The research, which assessed 42 PRI signatories including pension funds and sovereign wealth funds, revealed PRI signatories’ returns were 52 basis points higher after fees than non-signatory asset owners in the firm’s database.

There were variations. For example, signatories to the PRI had a higher five-year average net return in the US, Canada, and the UK, than the Netherlands where signatories had a lower five-year average net return than non-PRI signatories.
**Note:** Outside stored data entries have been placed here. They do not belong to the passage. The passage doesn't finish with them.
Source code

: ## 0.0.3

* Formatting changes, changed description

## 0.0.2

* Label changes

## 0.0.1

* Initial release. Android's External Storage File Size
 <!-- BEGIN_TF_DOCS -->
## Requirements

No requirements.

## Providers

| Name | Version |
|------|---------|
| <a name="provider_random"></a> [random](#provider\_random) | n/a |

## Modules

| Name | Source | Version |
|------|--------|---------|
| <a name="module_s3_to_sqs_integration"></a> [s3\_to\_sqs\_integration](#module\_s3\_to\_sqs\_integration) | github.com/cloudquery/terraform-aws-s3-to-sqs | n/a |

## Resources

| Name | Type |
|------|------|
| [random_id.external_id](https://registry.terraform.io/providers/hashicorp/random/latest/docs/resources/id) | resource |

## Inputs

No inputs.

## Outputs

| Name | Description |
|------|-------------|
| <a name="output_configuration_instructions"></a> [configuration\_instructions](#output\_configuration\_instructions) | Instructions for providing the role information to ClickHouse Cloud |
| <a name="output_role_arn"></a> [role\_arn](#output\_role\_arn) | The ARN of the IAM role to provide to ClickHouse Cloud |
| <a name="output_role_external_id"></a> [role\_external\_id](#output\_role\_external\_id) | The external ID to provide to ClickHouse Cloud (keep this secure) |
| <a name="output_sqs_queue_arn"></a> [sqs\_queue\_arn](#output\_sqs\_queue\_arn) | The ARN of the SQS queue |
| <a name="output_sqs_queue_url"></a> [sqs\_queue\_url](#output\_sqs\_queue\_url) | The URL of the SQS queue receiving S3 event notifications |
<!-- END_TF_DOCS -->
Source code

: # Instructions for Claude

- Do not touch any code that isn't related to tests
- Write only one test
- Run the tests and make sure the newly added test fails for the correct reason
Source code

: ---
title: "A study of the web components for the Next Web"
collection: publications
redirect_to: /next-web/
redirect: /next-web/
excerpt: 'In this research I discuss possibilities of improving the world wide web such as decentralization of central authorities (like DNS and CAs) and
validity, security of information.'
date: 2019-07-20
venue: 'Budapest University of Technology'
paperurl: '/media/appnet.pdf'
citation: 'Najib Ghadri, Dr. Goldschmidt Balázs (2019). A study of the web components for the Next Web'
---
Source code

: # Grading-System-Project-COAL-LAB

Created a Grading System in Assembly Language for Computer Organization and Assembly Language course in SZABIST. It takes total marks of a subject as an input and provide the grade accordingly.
The report attributed this to the typically larger fixed-income allocations in Dutch pension funds.

On average, the PRI signatories were larger in size and manage 35% of their assets internally, compared to just 11% for non-PRI signatories.

The study also found that signatories were more cost-effective in running their investment programmes by 0.9bps, whereas non-signatories had higher cost of 1bp.

On average, the total fund cost for signatories was 44.8bps versus non-signatories at 52.1bps on an absolute basis.

The authors suggested this may be because asset owners that have signed up to the PRI are more likely to have more internal management, which tends to be lower cost than external management.

CEM has been benchmarking performance and costs for large institutional investors since 1992. It used PRI signatories as a proxy for funds that incorporate environmental, social and governance (ESG) factors into investment decision-making.

Since the start of this year, 688 organisations have signed up to the PRI, including 47 asset owners, according to their own data.

The authors Kam Mangat, Chris Flynn, and , said that while the outperformance of signatories was encouraging, responsible investing is “primarily focused on long-term performance and risks, and we need more data to understand the implications on long-term performance.”